Among those teams that are a victory away are Virginia Tech (which plays Virginia), Illinois (No. 17 Northwestern), Missouri (Arkansas) and Washington (No. 20 Washington State).
The ever-growing bowl lineup reached 40 this offseason, not including the College Football Playoff championship game. That means 63 percent of FBS teams will play in the postseason, more than ever before.
In 2012, the NCAA was asked to come up with a safety net plan to fill all the bowls if there were not enough teams that met the minimum requirements. The protocol allows 5-7 teams to play in the postseason if they are among the top five schools in the NCAA's Academic Progress Report for the most recent season recorded. Those teams (Wisconsin, Northwestern, Duke, Michigan and Stanford) are already bowl eligible.
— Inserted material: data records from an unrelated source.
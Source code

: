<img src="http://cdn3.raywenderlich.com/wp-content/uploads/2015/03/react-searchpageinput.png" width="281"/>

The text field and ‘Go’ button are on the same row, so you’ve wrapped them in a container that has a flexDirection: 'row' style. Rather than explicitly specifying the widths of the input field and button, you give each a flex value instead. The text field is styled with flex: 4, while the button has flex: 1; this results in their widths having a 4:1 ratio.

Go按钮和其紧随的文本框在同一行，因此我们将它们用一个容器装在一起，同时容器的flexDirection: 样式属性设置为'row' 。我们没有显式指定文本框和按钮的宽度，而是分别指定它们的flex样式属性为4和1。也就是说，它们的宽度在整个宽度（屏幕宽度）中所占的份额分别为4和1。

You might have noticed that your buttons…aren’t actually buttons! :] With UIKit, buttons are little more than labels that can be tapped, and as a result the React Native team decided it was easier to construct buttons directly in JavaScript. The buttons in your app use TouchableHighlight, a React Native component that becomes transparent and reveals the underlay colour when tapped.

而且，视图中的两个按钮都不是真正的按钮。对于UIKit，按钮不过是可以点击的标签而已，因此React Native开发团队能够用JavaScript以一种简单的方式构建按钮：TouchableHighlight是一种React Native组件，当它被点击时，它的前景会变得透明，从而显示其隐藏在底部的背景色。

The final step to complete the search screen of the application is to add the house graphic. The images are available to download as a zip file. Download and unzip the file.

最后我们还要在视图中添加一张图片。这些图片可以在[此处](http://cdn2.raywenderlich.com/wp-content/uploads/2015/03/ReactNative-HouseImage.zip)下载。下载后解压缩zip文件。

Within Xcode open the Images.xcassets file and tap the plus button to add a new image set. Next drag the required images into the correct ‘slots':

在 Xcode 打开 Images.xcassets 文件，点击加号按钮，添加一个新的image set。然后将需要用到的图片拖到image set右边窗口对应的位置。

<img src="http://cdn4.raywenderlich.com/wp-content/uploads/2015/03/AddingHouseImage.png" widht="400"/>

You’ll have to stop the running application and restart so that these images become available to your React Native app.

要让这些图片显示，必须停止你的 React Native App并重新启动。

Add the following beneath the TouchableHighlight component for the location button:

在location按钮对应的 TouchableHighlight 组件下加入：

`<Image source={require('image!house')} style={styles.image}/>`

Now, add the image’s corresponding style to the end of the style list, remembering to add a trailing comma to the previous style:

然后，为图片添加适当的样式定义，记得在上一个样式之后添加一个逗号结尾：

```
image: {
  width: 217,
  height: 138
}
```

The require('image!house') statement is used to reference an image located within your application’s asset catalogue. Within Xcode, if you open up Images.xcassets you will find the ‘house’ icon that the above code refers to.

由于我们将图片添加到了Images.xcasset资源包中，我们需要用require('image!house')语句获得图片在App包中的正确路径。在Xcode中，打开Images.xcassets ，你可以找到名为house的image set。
Waters said the expanding bowl lineup comes from demands on conference commissioners from their members to have a postseason spot for every eligible team. Last season 61 percent of FBS finished bowl eligible and not all of those teams played in bowl games.
''The pressure on commissioners to get as close as they can to have all their teams taken care of brings us to the brink of Armageddon,'' Waters said.
Temple, for example, went 6-6 last season and was left out of the postseason because the American Athletic Conference did not have a spot in its bowl lineup to accommodate all its eligible teams. American Commissioner Mike Aresco responded by creating new games to add to the league's bowl inventory.
The oversight committee will not only have to determine which teams with losing records will be allowed into the postseason, but bowl officials are also hoping for some guidance with a selection process. It is likely that the bowls will need to take teams from conferences with which they are not affiliated.
Bowlsby declined comment until the committee had worked out some solutions. Any recommendations made by the committee will need to be approved by the Division I council who represent the 10 FBS conferences.
Waters said it is important to find a way for teams to be matched with bowls in their region.
''I think's that's the challenge Bob's committee is facing,'' Water said. ''I don't think anybody wants to send a team from one side of the country to the other side of the country. Especially if you're talking about a team that's less than .500. We've been studying it in the FBA for a couple years now and we know that regional teams, compelling games and hungry teams are what work best in bowl games.
''There's a lot of challenges to Bob's group''
Corrects earlier version to show there are 18 teams that can still reach bowl eligibility not 19.